Action item: In the output, include exactly the lines from the beginning of the records up to and including the one that contains "auto-converts to DTOs", and leave out the pictures.

Source material:
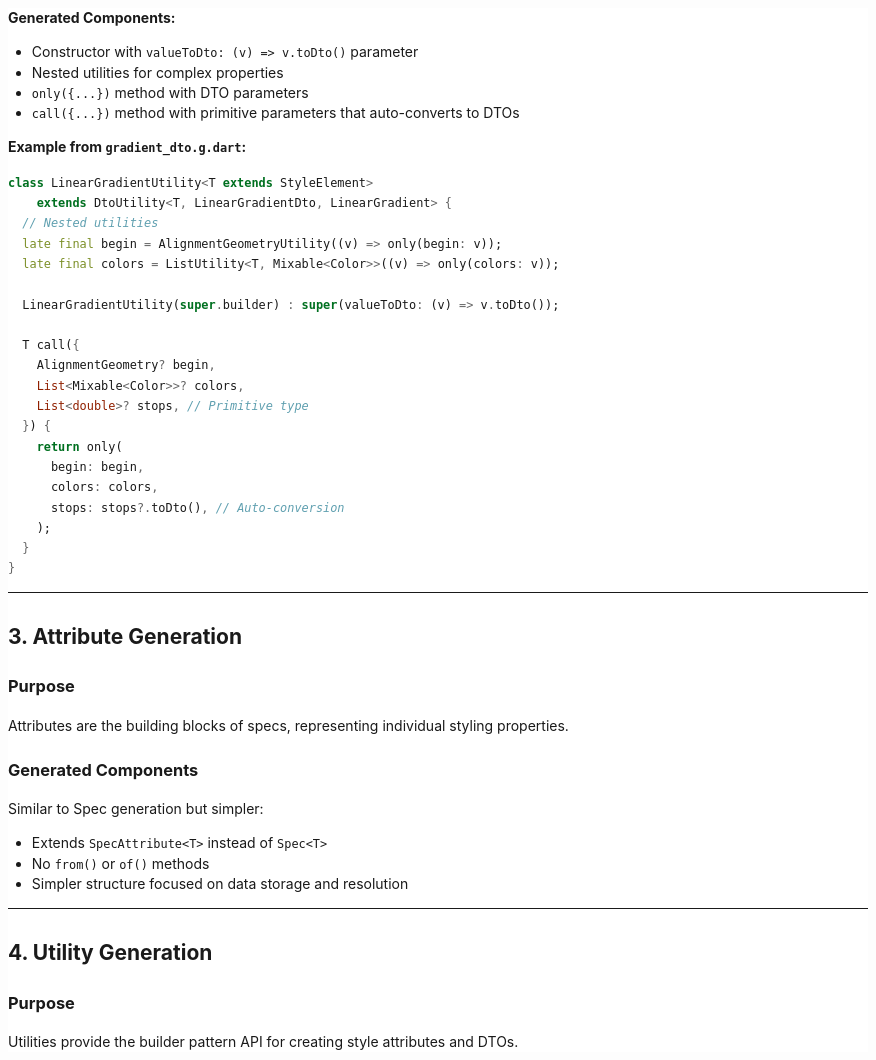**Generated Components:**
- Constructor with `valueToDto: (v) => v.toDto()` parameter
- Nested utilities for complex properties
- `only({...})` method with DTO parameters
- `call({...})` method with primitive parameters that auto-converts to DTOs

**Example from `gradient_dto.g.dart`:**
```dart
class LinearGradientUtility<T extends StyleElement>
    extends DtoUtility<T, LinearGradientDto, LinearGradient> {
  // Nested utilities
  late final begin = AlignmentGeometryUtility((v) => only(begin: v));
  late final colors = ListUtility<T, Mixable<Color>>((v) => only(colors: v));
  
  LinearGradientUtility(super.builder) : super(valueToDto: (v) => v.toDto());
  
  T call({
    AlignmentGeometry? begin,
    List<Mixable<Color>>? colors,
    List<double>? stops, // Primitive type
  }) {
    return only(
      begin: begin,
      colors: colors,
      stops: stops?.toDto(), // Auto-conversion
    );
  }
}
```

---

## 3. Attribute Generation

### Purpose
Attributes are the building blocks of specs, representing individual styling properties.

### Generated Components

Similar to Spec generation but simpler:
- Extends `SpecAttribute<T>` instead of `Spec<T>`
- No `from()` or `of()` methods
- Simpler structure focused on data storage and resolution

---

## 4. Utility Generation

### Purpose
Utilities provide the builder pattern API for creating style attributes and DTOs.
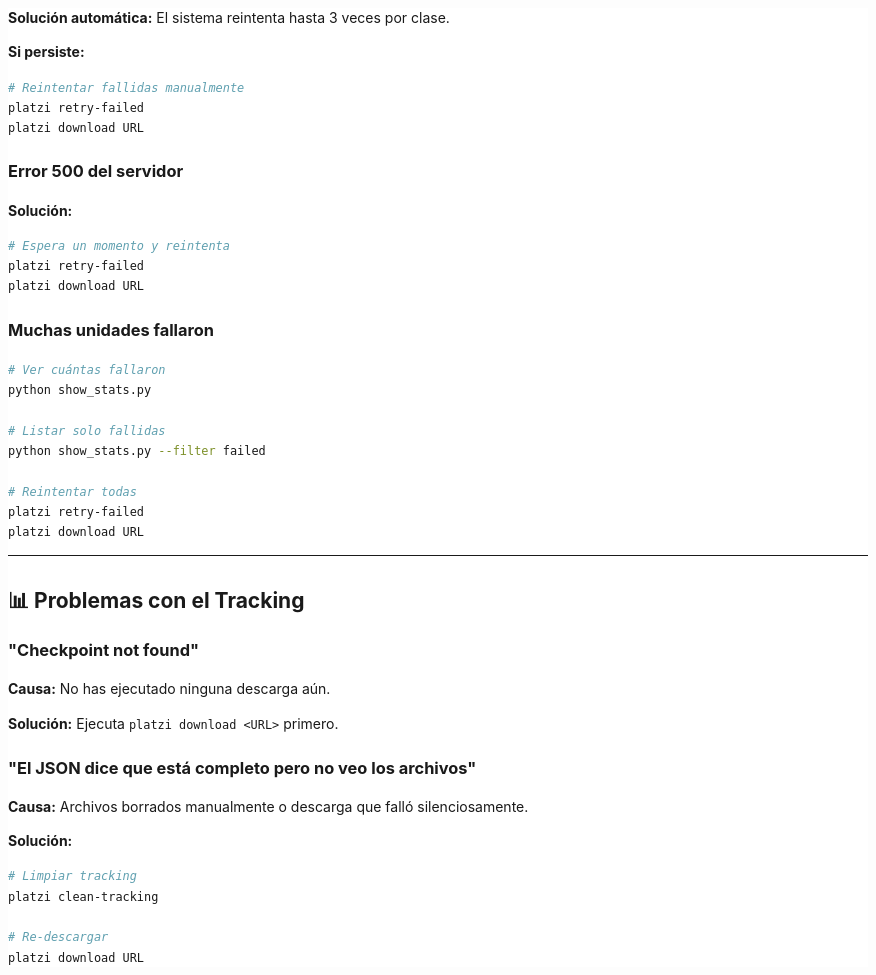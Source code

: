 **Solución automática:** El sistema reintenta hasta 3 veces por clase.

**Si persiste:**
```bash
# Reintentar fallidas manualmente
platzi retry-failed
platzi download URL
```

### Error 500 del servidor

**Solución:**
```bash
# Espera un momento y reintenta
platzi retry-failed
platzi download URL
```

### Muchas unidades fallaron

```bash
# Ver cuántas fallaron
python show_stats.py

# Listar solo fallidas
python show_stats.py --filter failed

# Reintentar todas
platzi retry-failed
platzi download URL
```

---

## 📊 Problemas con el Tracking

### "Checkpoint not found"

**Causa:** No has ejecutado ninguna descarga aún.

**Solución:** Ejecuta `platzi download <URL>` primero.

### "El JSON dice que está completo pero no veo los archivos"

**Causa:** Archivos borrados manualmente o descarga que falló silenciosamente.

**Solución:**
```bash
# Limpiar tracking
platzi clean-tracking

# Re-descargar
platzi download URL
```
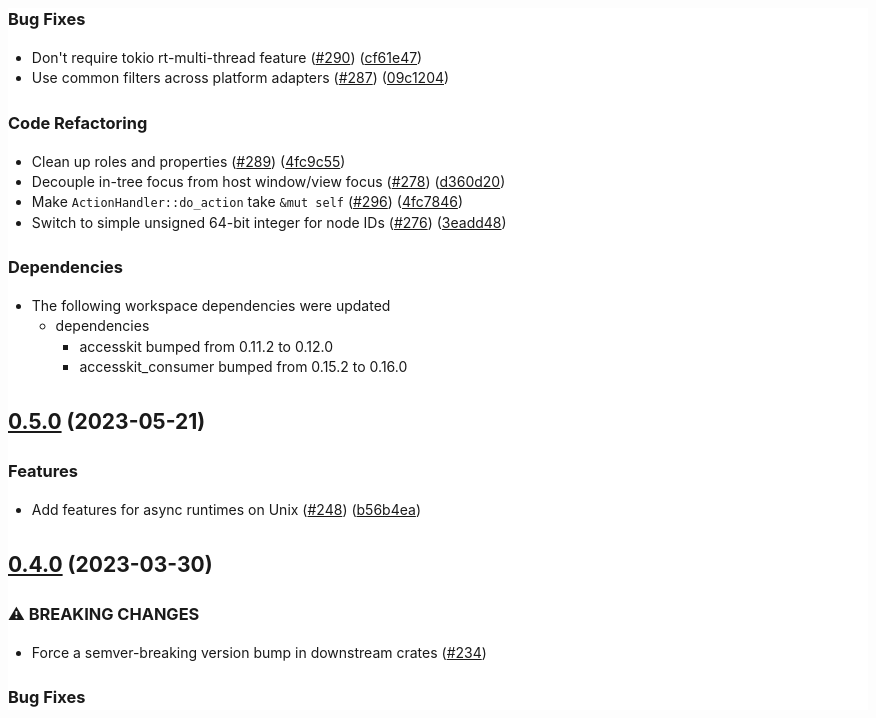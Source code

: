 
### Bug Fixes

* Don't require tokio rt-multi-thread feature ([#290](https://github.com/AccessKit/accesskit/issues/290)) ([cf61e47](https://github.com/AccessKit/accesskit/commit/cf61e477adff26b032fa0b24502c0ae0a96c1987))
* Use common filters across platform adapters ([#287](https://github.com/AccessKit/accesskit/issues/287)) ([09c1204](https://github.com/AccessKit/accesskit/commit/09c12045ff4ccdb22f0cf643077a27465013572d))


### Code Refactoring

* Clean up roles and properties ([#289](https://github.com/AccessKit/accesskit/issues/289)) ([4fc9c55](https://github.com/AccessKit/accesskit/commit/4fc9c55c91812472593923d93ff89d75ff305ee4))
* Decouple in-tree focus from host window/view focus ([#278](https://github.com/AccessKit/accesskit/issues/278)) ([d360d20](https://github.com/AccessKit/accesskit/commit/d360d20cf951e7643b81a5303006c9f7daa5bd56))
* Make `ActionHandler::do_action` take `&mut self` ([#296](https://github.com/AccessKit/accesskit/issues/296)) ([4fc7846](https://github.com/AccessKit/accesskit/commit/4fc7846d732d61fb45c023060ebab96801a0053e))
* Switch to simple unsigned 64-bit integer for node IDs ([#276](https://github.com/AccessKit/accesskit/issues/276)) ([3eadd48](https://github.com/AccessKit/accesskit/commit/3eadd48ec47854faa94a94ebf910ec08f514642f))


### Dependencies

* The following workspace dependencies were updated
  * dependencies
    * accesskit bumped from 0.11.2 to 0.12.0
    * accesskit_consumer bumped from 0.15.2 to 0.16.0

## [0.5.0](https://github.com/AccessKit/accesskit/compare/accesskit_unix-v0.4.0...accesskit_unix-v0.5.0) (2023-05-21)


### Features

* Add features for async runtimes on Unix ([#248](https://github.com/AccessKit/accesskit/issues/248)) ([b56b4ea](https://github.com/AccessKit/accesskit/commit/b56b4ea7c967ee5a1dae21a2fa0dcd385346031e))

## [0.4.0](https://github.com/AccessKit/accesskit/compare/accesskit_unix-v0.3.3...accesskit_unix-v0.4.0) (2023-03-30)


### ⚠ BREAKING CHANGES

* Force a semver-breaking version bump in downstream crates ([#234](https://github.com/AccessKit/accesskit/issues/234))

### Bug Fixes
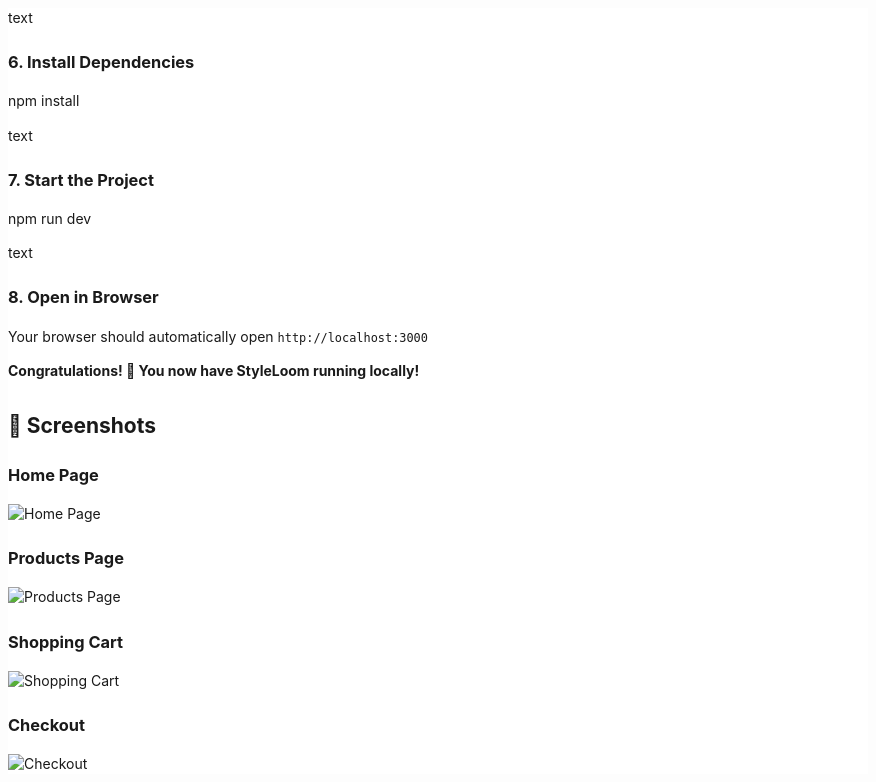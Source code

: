 text

### 6. Install Dependencies
npm install

text

### 7. Start the Project
npm run dev

text

### 8. Open in Browser
Your browser should automatically open `http://localhost:3000`

**Congratulations! 🎉 You now have StyleLoom running locally!**

## 📸 Screenshots

### Home Page
![Home Page](https://via.placeholder.com/800x600/1e293b/ffffff?text=Home+Page)

### Products Page
![Products Page](https://via.placeholder.com/800x600/1e293b/ffffff?text=Products+Page)

### Shopping Cart
![Shopping Cart](https://via.placeholder.com/800x600/1e293b/ffffff?text=Shopping+Cart)

### Checkout
![Checkout](https://via.placeholder.com/800x600/1e293b/ffffff?text=Checkout+Page)
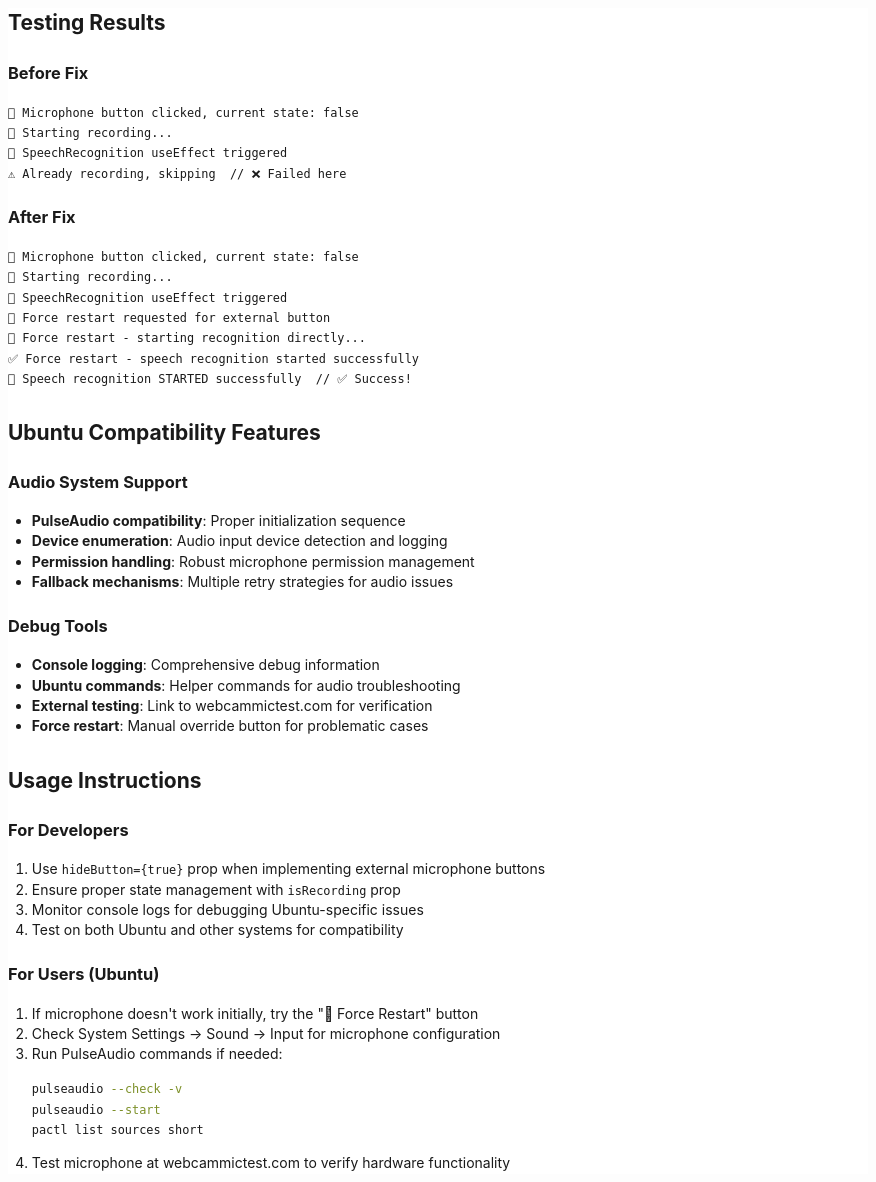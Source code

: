## Testing Results

### Before Fix
```
🎤 Microphone button clicked, current state: false
🎤 Starting recording...
🔄 SpeechRecognition useEffect triggered
⚠️ Already recording, skipping  // ❌ Failed here
```

### After Fix
```
🎤 Microphone button clicked, current state: false
🎤 Starting recording...
🔄 SpeechRecognition useEffect triggered
🔄 Force restart requested for external button
🎤 Force restart - starting recognition directly...
✅ Force restart - speech recognition started successfully
🎤 Speech recognition STARTED successfully  // ✅ Success!
```

## Ubuntu Compatibility Features

### Audio System Support
- **PulseAudio compatibility**: Proper initialization sequence
- **Device enumeration**: Audio input device detection and logging
- **Permission handling**: Robust microphone permission management
- **Fallback mechanisms**: Multiple retry strategies for audio issues

### Debug Tools
- **Console logging**: Comprehensive debug information
- **Ubuntu commands**: Helper commands for audio troubleshooting
- **External testing**: Link to webcammictest.com for verification
- **Force restart**: Manual override button for problematic cases

## Usage Instructions

### For Developers
1. Use `hideButton={true}` prop when implementing external microphone buttons
2. Ensure proper state management with `isRecording` prop
3. Monitor console logs for debugging Ubuntu-specific issues
4. Test on both Ubuntu and other systems for compatibility

### For Users (Ubuntu)
1. If microphone doesn't work initially, try the "🔄 Force Restart" button
2. Check System Settings → Sound → Input for microphone configuration
3. Run PulseAudio commands if needed:
   ```bash
   pulseaudio --check -v
   pulseaudio --start
   pactl list sources short
   ```
4. Test microphone at webcammictest.com to verify hardware functionality
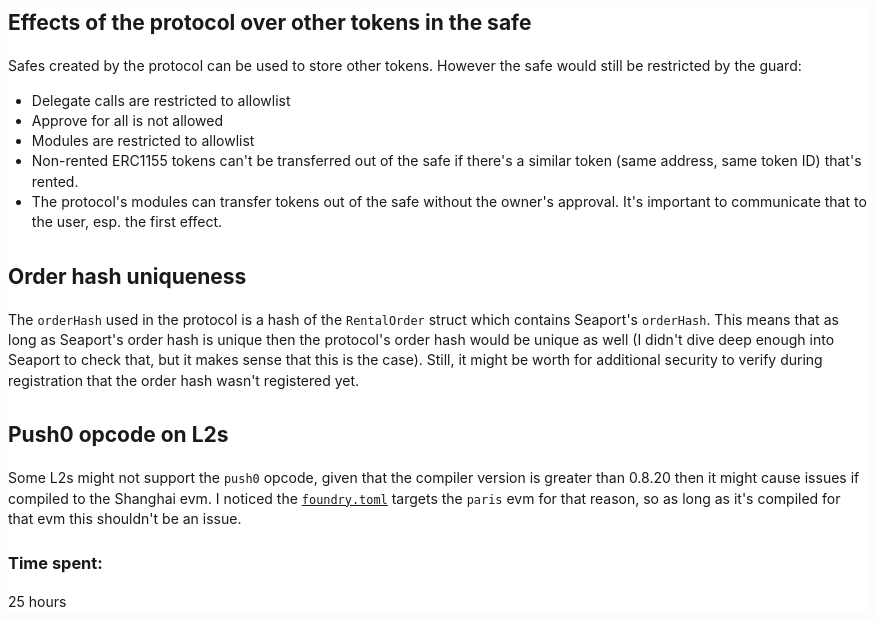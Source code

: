 ## Effects of the protocol over other tokens in the safe
Safes created by the protocol can be used to store other tokens.
However the safe would still be restricted by the guard:
* Delegate calls are restricted to allowlist
* Approve for all is not allowed
* Modules are restricted to allowlist
* Non-rented ERC1155 tokens can't be transferred out of the safe if there's a similar token (same address, same token ID) that's rented.
* The protocol's modules can transfer tokens out of the safe without the owner's approval.
It's important to communicate that to the user, esp. the first effect.

## Order hash uniqueness
The `orderHash` used in the protocol is a hash of the `RentalOrder` struct which contains Seaport's `orderHash`.
This means that as long as Seaport's order hash is unique then the protocol's order hash would be unique as well (I didn't dive deep enough into Seaport to check that, but it makes sense that this is the case).
Still, it might be worth for additional security to verify during registration that the order hash wasn't registered yet.


## Push0 opcode on L2s
Some L2s might not support the `push0` opcode, given that the compiler version is greater than 0.8.20 then it might cause issues if compiled to the Shanghai evm.
I noticed the [`foundry.toml`](https://github.com/re-nft/smart-contracts/blob/3ddd32455a849c3c6dc3c3aad7a33a6c9b44c291/foundry.toml#L8-L11) targets the `paris` evm for that reason, so as long as it's compiled for that evm this shouldn't be an issue.

### Time spent:
25 hours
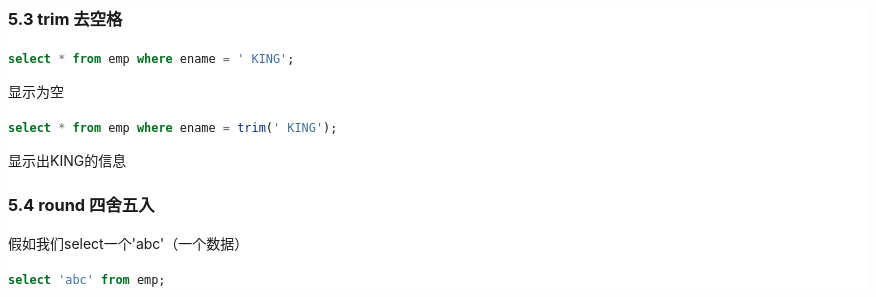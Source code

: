 ### 5.3 trim 去空格

```sql
select * from emp where ename = ' KING';
```

显示为空

```sql
select * from emp where ename = trim(' KING');
```

显示出KING的信息

### 5.4 round 四舍五入

假如我们select一个'abc'（一个数据）

```sql
select 'abc' from emp;
```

Worked solution:
**Generated Components:**
- Constructor with `valueToDto: (v) => v.toDto()` parameter
- Nested utilities for complex properties
- `only({...})` method with DTO parameters
- `call({...})` method with primitive parameters that auto-converts to DTOs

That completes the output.